Have you ever been in a situation where you had to make a split second decision? It may not have been on a tv game show, but at some point in your life there has been a moment when it felt like you only had a couple of seconds to make a decision. “Think fast” is an expression for a reason.

Unfortunately, the best decisions are rarely made in the spur of the moment unless your life resembles an action movie. Your young Bible students have the additional burden of being in a stage of life when fitting in and make the same choices as everyone else seems like the only way to survive. So not only do they feel the pressure of making an instantaneous decision, but also making the same choice as everyone else faced with the same question in that moment.

As adults, while we know it is also possible to overthink a choice, we have hopefully learned that only literal life and death choices need to be made instantaneously. For every other choice, we can take a few extra seconds, minutes, hours or days to really think through all angles and possible repercussions of each possibility. Often many of us had to learn that the hard way by making some incredibly poor choices too quickly.

So how can you get your tween and teen Bible students to slow down enough to make better choices? Teach them to a.ways STOP before making a choice.

  1. Stop.

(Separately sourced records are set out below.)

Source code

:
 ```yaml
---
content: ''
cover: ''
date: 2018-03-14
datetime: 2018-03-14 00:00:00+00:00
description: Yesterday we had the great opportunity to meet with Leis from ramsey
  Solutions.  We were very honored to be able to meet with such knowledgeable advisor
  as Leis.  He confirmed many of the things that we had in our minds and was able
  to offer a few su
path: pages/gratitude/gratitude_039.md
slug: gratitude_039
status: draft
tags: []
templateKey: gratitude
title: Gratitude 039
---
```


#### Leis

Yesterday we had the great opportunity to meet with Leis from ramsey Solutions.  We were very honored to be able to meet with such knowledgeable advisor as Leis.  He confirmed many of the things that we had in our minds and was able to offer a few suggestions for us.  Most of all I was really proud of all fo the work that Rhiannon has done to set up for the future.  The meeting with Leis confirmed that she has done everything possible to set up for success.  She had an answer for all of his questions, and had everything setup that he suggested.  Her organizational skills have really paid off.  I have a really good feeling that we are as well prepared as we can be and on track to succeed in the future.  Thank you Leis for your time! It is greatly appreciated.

Literally say or do nothing for at least a few seconds after being offered a choice.
  2. Take the time to breathe in and out slowly while praying a quick breath prayer for God’s guidance.
  3. Options. List all of the possible options in this scenario. Studies have found people often believe there are only two or three options in a situation. Often the best answer or choice is number four or five.
  4. Pray a quick breath prayer for God’s wisdom and guidance.

While this sounds daunting, with practice the entire process may only take a few seconds for simple decisions. In fact, encourage them to practice with easy choices where they already “know” the “right” answer. (Who knows? They may find an even better one!) Remind them that it is better to ask for a little extra time and get guidance and advice than to make a quick decision that may have negative repercussions for the rest of their lives.